India celebrates its 70th Republic Day today amidst much grandeur and pomp with a splendid show including parades at the Rajpath in Delhi. Republic Day actually marks the day on which the Constitution of India came into effect as the governing document of democratic India. Today is also a day to remember and pay special tribute to our freedom fighters who sacrificed their lives to bring us freedom from the clutches of the British. On this occasion, we bring to you some salient features of the Indian Constitution.

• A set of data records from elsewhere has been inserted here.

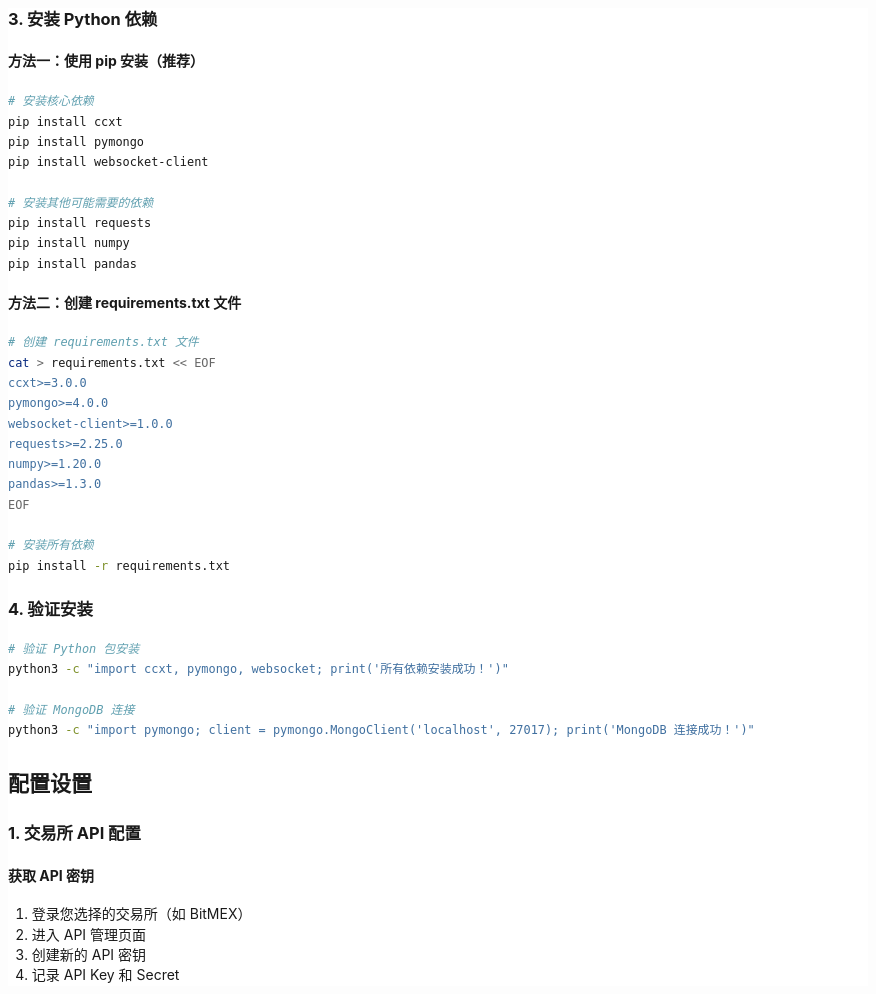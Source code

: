 ### 3. 安装 Python 依赖

#### 方法一：使用 pip 安装（推荐）
```bash
# 安装核心依赖
pip install ccxt
pip install pymongo
pip install websocket-client

# 安装其他可能需要的依赖
pip install requests
pip install numpy
pip install pandas
```

#### 方法二：创建 requirements.txt 文件
```bash
# 创建 requirements.txt 文件
cat > requirements.txt << EOF
ccxt>=3.0.0
pymongo>=4.0.0
websocket-client>=1.0.0
requests>=2.25.0
numpy>=1.20.0
pandas>=1.3.0
EOF

# 安装所有依赖
pip install -r requirements.txt
```

### 4. 验证安装
```bash
# 验证 Python 包安装
python3 -c "import ccxt, pymongo, websocket; print('所有依赖安装成功！')"

# 验证 MongoDB 连接
python3 -c "import pymongo; client = pymongo.MongoClient('localhost', 27017); print('MongoDB 连接成功！')"
```

## 配置设置

### 1. 交易所 API 配置

#### 获取 API 密钥
1. 登录您选择的交易所（如 BitMEX）
2. 进入 API 管理页面
3. 创建新的 API 密钥
4. 记录 API Key 和 Secret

Chief architect of the Constitution

Dr. B R Ambedkar, was the chairman of the drafting committee, and is considered to be the chief architect of the Indian Constitution. Constitution of India became effective on January 26, 1950 and thereby replaced the Government of India Act, 1935 as the country’s fundamental governing document.

Lengthiest in the world

Indian Constitution is one of the lengthiest and bulkiest constitution in the world. It comprises 448 articles or provisions in 25 parts, 12 schedules and 103 amendments. In the latest amendment of the constitution in January 2019, the articles 15 and 16 were amended in order to provide 10 percent reservation to the poor belonging to general category in government jobs and education.

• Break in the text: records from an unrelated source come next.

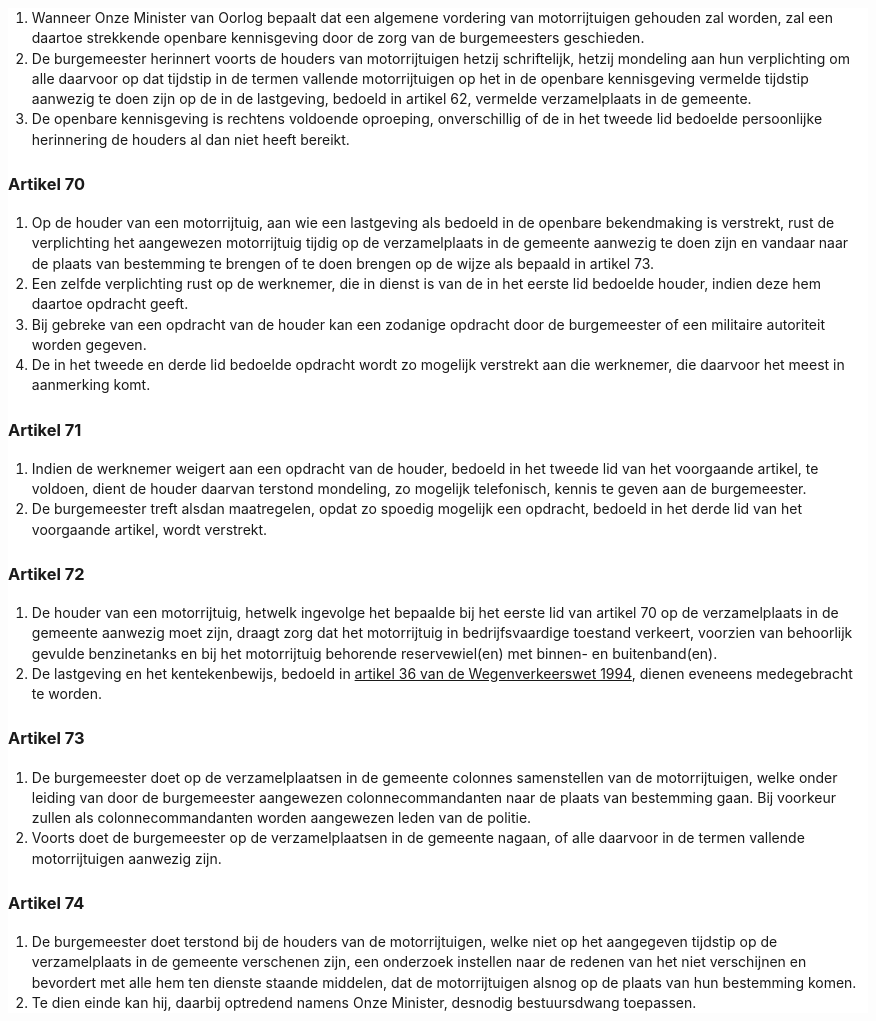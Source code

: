 1.  Wanneer Onze Minister van Oorlog bepaalt dat een algemene vordering van motorrijtuigen gehouden zal worden, zal een daartoe strekkende openbare kennisgeving door de zorg van de burgemeesters geschieden.   
2.  De burgemeester herinnert voorts de houders van motorrijtuigen hetzij schriftelijk, hetzij mondeling aan hun verplichting om alle daarvoor op dat tijdstip in de termen vallende motorrijtuigen op het in de openbare kennisgeving vermelde tijdstip aanwezig te doen zijn op de in de lastgeving, bedoeld in artikel 62, vermelde verzamelplaats in de gemeente.   
3.  De openbare kennisgeving is rechtens voldoende oproeping, onverschillig of de in het tweede lid bedoelde persoonlijke herinnering de houders al dan niet heeft bereikt.   

### Artikel  70  

1.  Op de houder van een motorrijtuig, aan wie een lastgeving als bedoeld in de openbare bekendmaking is verstrekt, rust de verplichting het aangewezen motorrijtuig tijdig op de verzamelplaats in de gemeente aanwezig te doen zijn en vandaar naar de plaats van bestemming te brengen of te doen brengen op de wijze als bepaald in artikel 73.   
2.  Een zelfde verplichting rust op de werknemer, die in dienst is van de in het eerste lid bedoelde houder, indien deze hem daartoe opdracht geeft.   
3.  Bij gebreke van een opdracht van de houder kan een zodanige opdracht door de burgemeester of een militaire autoriteit worden gegeven.   
4.  De in het tweede en derde lid bedoelde opdracht wordt zo mogelijk verstrekt aan die werknemer, die daarvoor het meest in aanmerking komt.   

### Artikel  71  

1.  Indien de werknemer weigert aan een opdracht van de houder, bedoeld in het tweede lid van het voorgaande artikel, te voldoen, dient de houder daarvan terstond mondeling, zo mogelijk telefonisch, kennis te geven aan de burgemeester.   
2.  De burgemeester treft alsdan maatregelen, opdat zo spoedig mogelijk een opdracht, bedoeld in het derde lid van het voorgaande artikel, wordt verstrekt.   

### Artikel  72  

1.  De houder van een motorrijtuig, hetwelk ingevolge het bepaalde bij het eerste lid van artikel 70 op de verzamelplaats in de gemeente aanwezig moet zijn, draagt zorg dat het motorrijtuig in bedrijfsvaardige toestand verkeert, voorzien van behoorlijk gevulde benzinetanks en bij het motorrijtuig behorende reservewiel(en) met binnen- en buitenband(en).   
2.  De lastgeving en het kentekenbewijs, bedoeld in [artikel 36 van de Wegenverkeerswet 1994](../../../wet/wegenverkeerswet/1994/BWBR0006622/README.md), dienen eveneens medegebracht te worden.   

### Artikel  73  

1.  De burgemeester doet op de verzamelplaatsen in de gemeente colonnes samenstellen van de motorrijtuigen, welke onder leiding van door de burgemeester aangewezen colonnecommandanten naar de plaats van bestemming gaan. Bij voorkeur zullen als colonnecommandanten worden aangewezen leden van de politie.   
2.  Voorts doet de burgemeester op de verzamelplaatsen in de gemeente nagaan, of alle daarvoor in de termen vallende motorrijtuigen aanwezig zijn.   

### Artikel  74  

1.  De burgemeester doet terstond bij de houders van de motorrijtuigen, welke niet op het aangegeven tijdstip op de verzamelplaats in de gemeente verschenen zijn, een onderzoek instellen naar de redenen van het niet verschijnen en bevordert met alle hem ten dienste staande middelen, dat de motorrijtuigen alsnog op de plaats van hun bestemming komen.   
2.  Te dien einde kan hij, daarbij optredend namens Onze Minister, desnodig bestuursdwang toepassen.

Derived from different sources

The key tenets of the Constitution of India has been derived from various sources including the Government of India Act of 1935, and the constitutions of other nations. Several provisions have also been adopted from the constitutions of Canada, Australia, Germany, USSR and France.

Rigid and flexible 

The Indian Constitution is rigid and flexible too. It means that certain parts of the constitution can be amended by the parliament by simple majority while some parts require two third majority as not less than one-half of the state legislatures.

Federal system

Our constitution contains all the federal features of governance like dual system of government — centre and states, division of powers between the three organs of the state — executive, judiciary and legislature; supremacy of the constitution, independent judiciary and bicameralism — lower house and upper house.

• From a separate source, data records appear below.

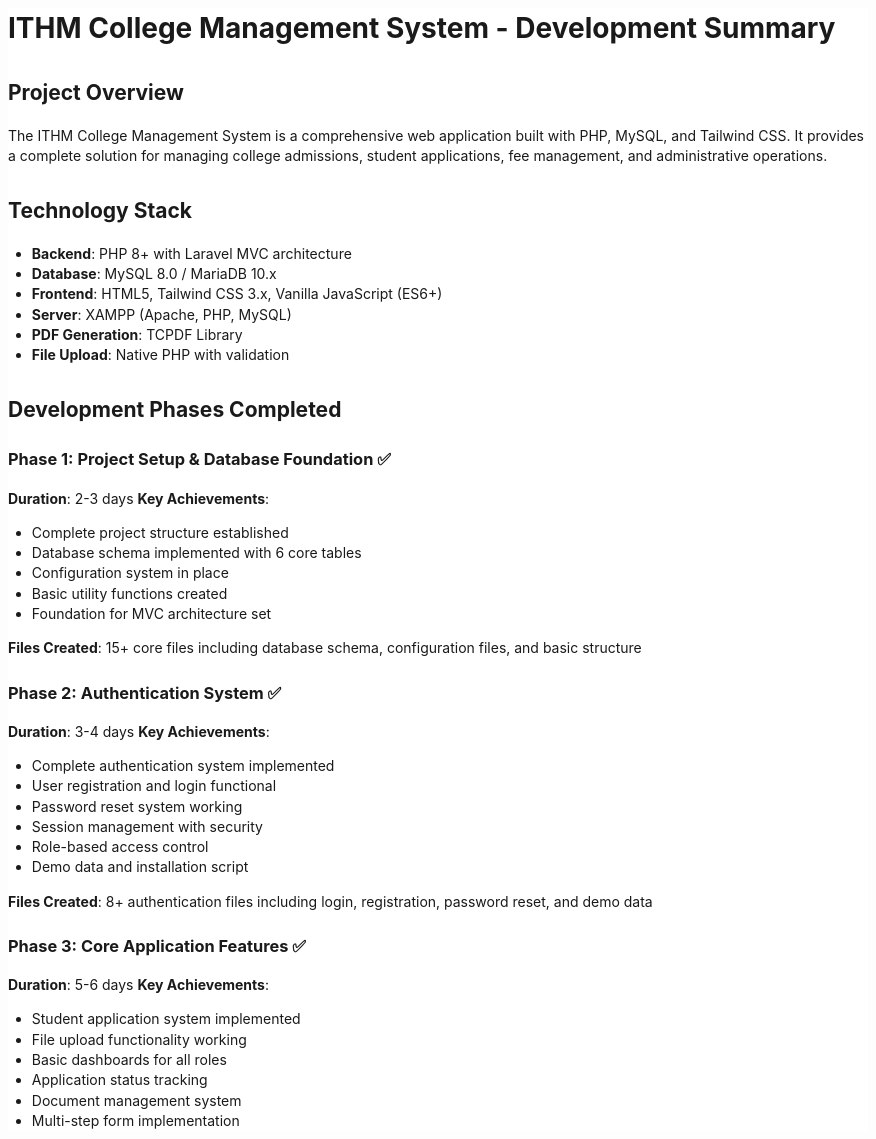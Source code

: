 # ITHM College Management System - Development Summary

## Project Overview
The ITHM College Management System is a comprehensive web application built with PHP, MySQL, and Tailwind CSS. It provides a complete solution for managing college admissions, student applications, fee management, and administrative operations.

## Technology Stack
- **Backend**: PHP 8+ with Laravel MVC architecture
- **Database**: MySQL 8.0 / MariaDB 10.x
- **Frontend**: HTML5, Tailwind CSS 3.x, Vanilla JavaScript (ES6+)
- **Server**: XAMPP (Apache, PHP, MySQL)
- **PDF Generation**: TCPDF Library
- **File Upload**: Native PHP with validation

## Development Phases Completed

### Phase 1: Project Setup & Database Foundation ✅
**Duration**: 2-3 days
**Key Achievements**:
- Complete project structure established
- Database schema implemented with 6 core tables
- Configuration system in place
- Basic utility functions created
- Foundation for MVC architecture set

**Files Created**: 15+ core files including database schema, configuration files, and basic structure

### Phase 2: Authentication System ✅
**Duration**: 3-4 days
**Key Achievements**:
- Complete authentication system implemented
- User registration and login functional
- Password reset system working
- Session management with security
- Role-based access control
- Demo data and installation script

**Files Created**: 8+ authentication files including login, registration, password reset, and demo data

### Phase 3: Core Application Features ✅
**Duration**: 5-6 days
**Key Achievements**:
- Student application system implemented
- File upload functionality working
- Basic dashboards for all roles
- Application status tracking
- Document management system
- Multi-step form implementation
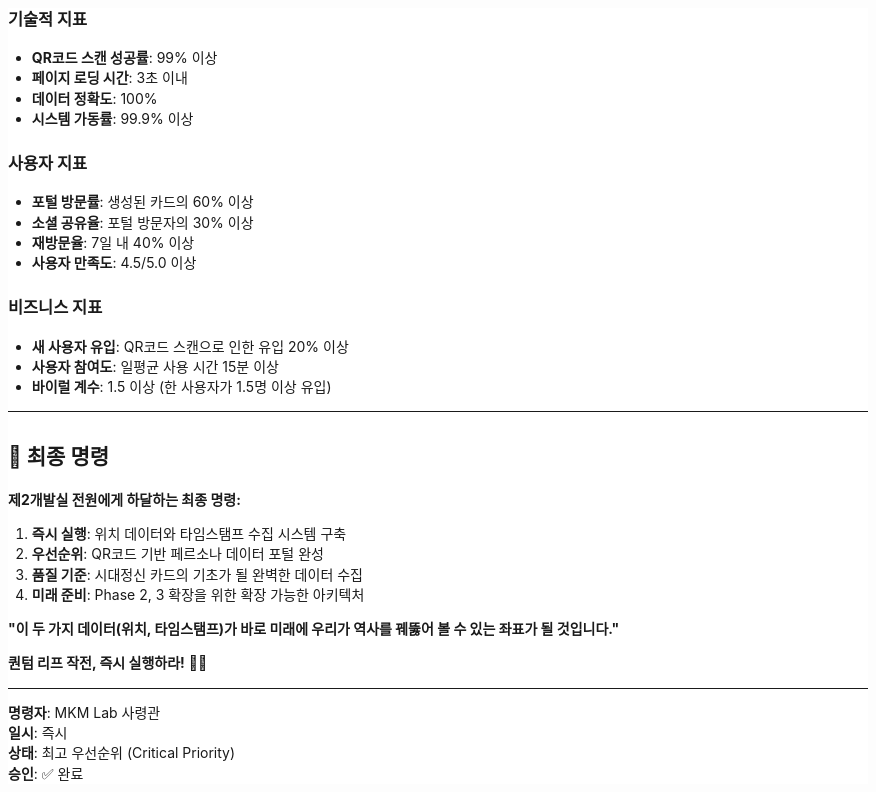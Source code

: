 ### **기술적 지표**
- **QR코드 스캔 성공률**: 99% 이상
- **페이지 로딩 시간**: 3초 이내
- **데이터 정확도**: 100%
- **시스템 가동률**: 99.9% 이상

### **사용자 지표**
- **포털 방문률**: 생성된 카드의 60% 이상
- **소셜 공유율**: 포털 방문자의 30% 이상
- **재방문율**: 7일 내 40% 이상
- **사용자 만족도**: 4.5/5.0 이상

### **비즈니스 지표**
- **새 사용자 유입**: QR코드 스캔으로 인한 유입 20% 이상
- **사용자 참여도**: 일평균 사용 시간 15분 이상
- **바이럴 계수**: 1.5 이상 (한 사용자가 1.5명 이상 유입)

---

## 🌟 **최종 명령**

**제2개발실 전원에게 하달하는 최종 명령:**

1. **즉시 실행**: 위치 데이터와 타임스탬프 수집 시스템 구축
2. **우선순위**: QR코드 기반 페르소나 데이터 포털 완성
3. **품질 기준**: 시대정신 카드의 기초가 될 완벽한 데이터 수집
4. **미래 준비**: Phase 2, 3 확장을 위한 확장 가능한 아키텍처

**"이 두 가지 데이터(위치, 타임스탬프)가 바로 미래에 우리가 역사를 꿰뚫어 볼 수 있는 좌표가 될 것입니다."**

**퀀텀 리프 작전, 즉시 실행하라!** 🚀✨

---

**명령자**: MKM Lab 사령관  
**일시**: 즉시  
**상태**: 최고 우선순위 (Critical Priority)  
**승인**: ✅ 완료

Parliamentary system of government

Our constitution provides for a parliamentary system of government, which means the real executive power rests with the council of ministers while the President is only a nominal ruler (Article 74).

Fundamental Rights and Fundamental Duties of citizens

Fundamental Rights and Fundamental Duties are a reason for the citizens to celebrate in India. Our constitution provides a list of Fundamental Rights for its citizens, which cannot be taken away or abridged by any law made by the states (Article 12–35). While it is so, our constitution also provides a list of duties for the citizens, known as the Fundamental Duties (Article 51A).

Directive principles

Directive principles of state policy (Article 36–51) are mentioned in the Indian Constitution, which the government is obliged to observe while formulating new policies.

Secularism

The constitution makes India a secular state by detaching from religious beliefs. With the 42nd amendment of the Constitution of India that was enacted in 1976, the preamble to the constitution asserted that India is a secular nation.

Single citizenship

The Indian Constitution provides a single citizenship for all the people who are residing in different parts of the country and there is no separate citizenship for the states (Article 5–11).

Emergency powers

The extraordinary powers known as the emergency powers have been vested in the President by the constitution during emergencies born out of external aggression, armed rebellion or failure of constitutional machineries in the state (Article 352–360).

Independent judiciary

The constitution provides an independent judiciary (Article 76) that ensures that the government is carried on in accordance with the provisions of the constitution and acts as a guardian of the liberties and fundamental rights of the citizens.

Provisions for minorities

The constitution makes special provisions for minorities, scheduled castes, scheduled tribes, by granting them certain special rights and provisions.